Split an event structure that includes an array into multiple distinct events with each array element.

ParameterTypeRequiredDefaultDescription
field[a]stringoptional[b]_events Field to split by.
stripbooleanoptional[b]false Strip the field prefix when splitting (default is false).

[a] The argument name field can be omitted.

[b] Optional parameters use their default value unless explicitly set

Omitted Argument Names

The argument name for field can be omitted; the following forms of this function are equivalent:

logscale
split("_events")

and:

logscale
split(field="_events")

When LogScale ingests data into arrays, each array entry is turned into separate attributes named [0], [1], ... This function takes such an event and splits it into multiple events based on the prefix of such [N] attributes, allowing for aggregate functions across array values.

When the function is called, each split event generated is given a unique index ID in the _index field. This can be used to identify the individual event.

Note

The split() function is not very efficient, so it should only be used after some aggressive filtering.

split() Examples

In GitHub events, a PushEvent contains an array of commits, and each commit gets expanded into subattributes of payload.commit_0, payload.commit_1, .... LogScale cannot sum/count, etc. across such attributes. split() expands each PushEvent into one PushEvent for each commit so they can be counted.

logscale
type=PushEvent
| split(payload.commits)
| groupby(payload.commits.author.email)
| sort()

There might be a case where your parser is receiving JSON events in a JSON array, as in:

JSON
[
  {"exampleField": "value"},
  {"exampleField": "value2"}
]

In this case, your @rawstring text contains this full array, but each record in the array is actually an event in itself, and you would like to split them out.

First you need to call parseJson(), but when @rawstring contains an array, the parseJson() function doesn't assign names to the fields automatically, it only assigns indexes. In other words, calling parseJson() adds fields named something like [0].exampleField, [1].exampleField, etc. to the current event.

Since split() needs a field name to operate on before it reads indexes, it seems like we can't pass it anything here. But we can tell split() to look for the empty field name by calling split(field="").

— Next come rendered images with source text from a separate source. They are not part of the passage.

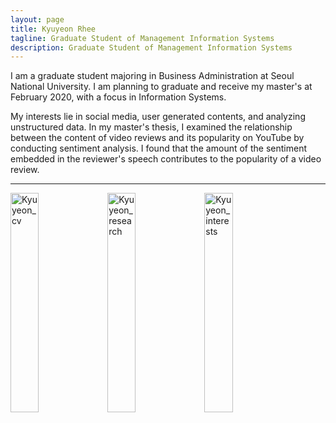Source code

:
 ```yaml
---
layout: page
title: Kyuyeon Rhee
tagline: Graduate Student of Management Information Systems
description: Graduate Student of Management Information Systems
---
```


I am a graduate student majoring in Business Administration at Seoul National University. I am planning to graduate and receive my master's at February 2020, with a focus in Information Systems.<br>


My interests lie in social media, user generated contents, and analyzing unstructured data. In my master's thesis, I examined the relationship between the content of video reviews and its popularity on YouTube by conducting sentiment analysis. I found that the amount of the sentiment embedded in the reviewer's speech contributes to the popularity of a video review.


---

<a href="https://kyuyeonrhee.github.io/kyrhee/pages/project_site.html"><img src="https://i.imgur.com/TEB3roO.png" width="30%" height="30%" title="Kyuyeon_cv" /></a>
<a href="https://kyuyeonrhee.github.io/kyrhee/pages/project_site.html"><img src="https://i.imgur.com/lgUJtb4.png" width="30%" height="30%" title="Kyuyeon_research" /></a>
<a href="https://kyuyeonrhee.github.io/kyrhee/pages/project_site.html"><img src="https://i.imgur.com/dUkwvmh.png" width="30%" height="30%" title="Kyuyeon_interests" /></a>
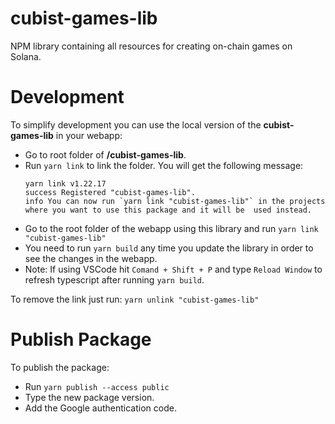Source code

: # cubist-games-lib

NPM library containing all resources for creating on-chain games on Solana.

# Development

To simplify development you can use the local version of the **cubist-games-lib** in your webapp:

- Go to root folder of **/cubist-games-lib**.
- Run `yarn link` to link the folder. You will get the following message:
  ```
  yarn link v1.22.17
  success Registered "cubist-games-lib".
  info You can now run `yarn link "cubist-games-lib"` in the projects where you want to use this package and it will be  used instead.
  ```
- Go to the root folder of the webapp using this library and run `yarn link "cubist-games-lib"`
- You need to run `yarn build` any time you update the library in order to see the changes in the webapp.
- Note: If using VSCode hit `Comand + Shift + P` and type `Reload Window` to refresh typescript after running `yarn build`.

To remove the link just run: `yarn unlink "cubist-games-lib"`

# Publish Package

To publish the package:

- Run `yarn publish --access public`
- Type the new package version.
- Add the Google authentication code.
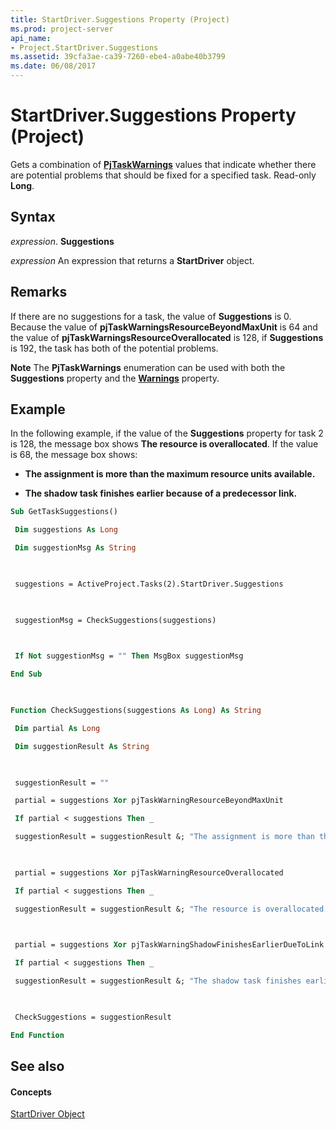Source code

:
 ```yaml
---
title: StartDriver.Suggestions Property (Project)
ms.prod: project-server
api_name:
- Project.StartDriver.Suggestions
ms.assetid: 39cfa3ae-ca39-7260-ebe4-a0abe40b3799
ms.date: 06/08/2017
---
```



# StartDriver.Suggestions Property (Project)

Gets a combination of **[PjTaskWarnings](pjtaskwarnings-enumeration-project.md)** values that indicate whether there are potential problems that should be fixed for a specified task. Read-only **Long**.


## Syntax

 _expression_. **Suggestions**

 _expression_ An expression that returns a **StartDriver** object.


## Remarks

If there are no suggestions for a task, the value of **Suggestions** is 0. Because the value of **pjTaskWarningsResourceBeyondMaxUnit** is 64 and the value of **pjTaskWarningsResourceOverallocated** is 128, if **Suggestions** is 192, the task has both of the potential problems.


 **Note**  The **PjTaskWarnings** enumeration can be used with both the **Suggestions** property and the **[Warnings](startdriver-warnings-property-project.md)** property.


## Example

In the following example, if the value of the **Suggestions** property for task 2 is 128, the message box shows **The resource is overallocated**. If the value is 68, the message box shows:


- **The assignment is more than the maximum resource units available.**
    
- **The shadow task finishes earlier because of a predecessor link.**
    





```vb
Sub GetTaskSuggestions() 

 Dim suggestions As Long 

 Dim suggestionMsg As String 

 

 suggestions = ActiveProject.Tasks(2).StartDriver.Suggestions 

 

 suggestionMsg = CheckSuggestions(suggestions) 

 

 If Not suggestionMsg = "" Then MsgBox suggestionMsg 

End Sub 

 

Function CheckSuggestions(suggestions As Long) As String 

 Dim partial As Long 

 Dim suggestionResult As String 

 

 suggestionResult = "" 

 partial = suggestions Xor pjTaskWarningResourceBeyondMaxUnit 

 If partial < suggestions Then _ 

 suggestionResult = suggestionResult &; "The assignment is more than the maximum resource units available." &; vbCrLf 

 

 partial = suggestions Xor pjTaskWarningResourceOverallocated 

 If partial < suggestions Then _ 

 suggestionResult = suggestionResult &; "The resource is overallocated." &; vbCrLf 

 

 partial = suggestions Xor pjTaskWarningShadowFinishesEarlierDueToLink 

 If partial < suggestions Then _ 

 suggestionResult = suggestionResult &; "The shadow task finishes earlier because of a predecessor link." &; vbCrLf 

 

 CheckSuggestions = suggestionResult 

End Function
```


## See also


#### Concepts


[StartDriver Object](startdriver-object-project.md)
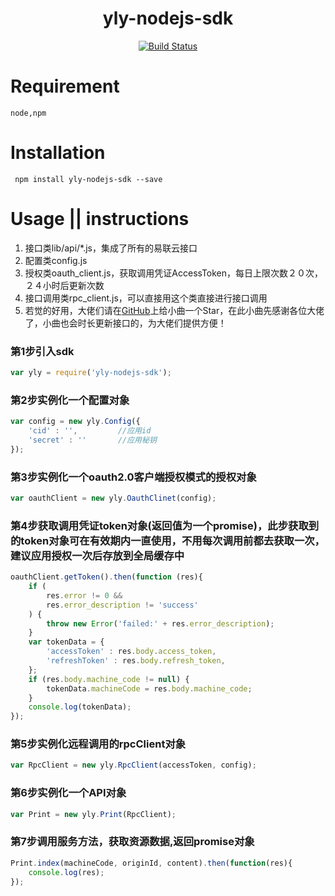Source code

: <h1 align="center">yly-nodejs-sdk</h1>
<p align="center">
<a href="https://www.travis-ci.org/Qzm6826/yly-nodejs-sdk"><img src="https://www.travis-ci.org/Qzm6826/yly-nodejs-sdk.svg?branch=master" alt="Build Status"></a>
</p>

# Requirement
```
node,npm
```

# Installation  
```shell
 npm install yly-nodejs-sdk --save
```  

# Usage || instructions
1. 接口类lib/api/*.js，集成了所有的易联云接口
2. 配置类config.js
3. 授权类oauth_client.js，获取调用凭证AccessToken，每日上限次数２０次，２４小时后更新次数
4. 接口调用类rpc_client.js，可以直接用这个类直接进行接口调用
5. 若觉的好用，大佬们请在<a href= 'https://github.com/Qzm6826/yly-nodejs-sdk'>GitHub</a>上给小曲一个Star，在此小曲先感谢各位大佬了，小曲也会时长更新接口的，为大佬们提供方便！


### 第1步引入sdk
```js
var yly = require('yly-nodejs-sdk');   
```

### 第2步实例化一个配置对象
```js
var config = new yly.Config({
    'cid' : '',         //应用id
    'secret' : ''       //应用秘钥
});
```

### 第3步实例化一个oauth2.0客户端授权模式的授权对象
```js
var oauthClient = new yly.OauthClinet(config);
```

### 第4步获取调用凭证token对象(返回值为一个promise)，此步获取到的token对象可在有效期内一直使用，不用每次调用前都去获取一次，建议应用授权一次后存放到全局缓存中
```js
oauthClient.getToken().then(function (res){
    if (
        res.error != 0 &&
        res.error_description != 'success'
    ) {
        throw new Error('failed:' + res.error_description);
    }
    var tokenData = {
        'accessToken' : res.body.access_token,
        'refreshToken' : res.body.refresh_token,
    };
    if (res.body.machine_code != null) {
        tokenData.machineCode = res.body.machine_code;
    }
    console.log(tokenData);
});
```

### 第5步实例化远程调用的rpcClient对象
```js
var RpcClient = new yly.RpcClient(accessToken, config);
```

### 第6步实例化一个API对象
```js
var Print = new yly.Print(RpcClient);
```

### 第7步调用服务方法，获取资源数据,返回promise对象
```js
Print.index(machineCode, originId, content).then(function(res){
    console.log(res);
});
```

This means that parsing the above with:

logscale
parseJson()
| split(field="")

will produce two events, each with a field named exampleField, and with an additional field, _index containing the index (count) of the original data so that each individual split() event can be identified:

Alternatively, we can tell parseJson() to add a prefix to all the fields, which can then use as the field name to split on:

logscale
parseJson(prefix="example")
| split(field="example")

Unfortunately this adds the example prefix to all fields on the new event we've split out, so you may prefer splitting on the empty field name to avoid that.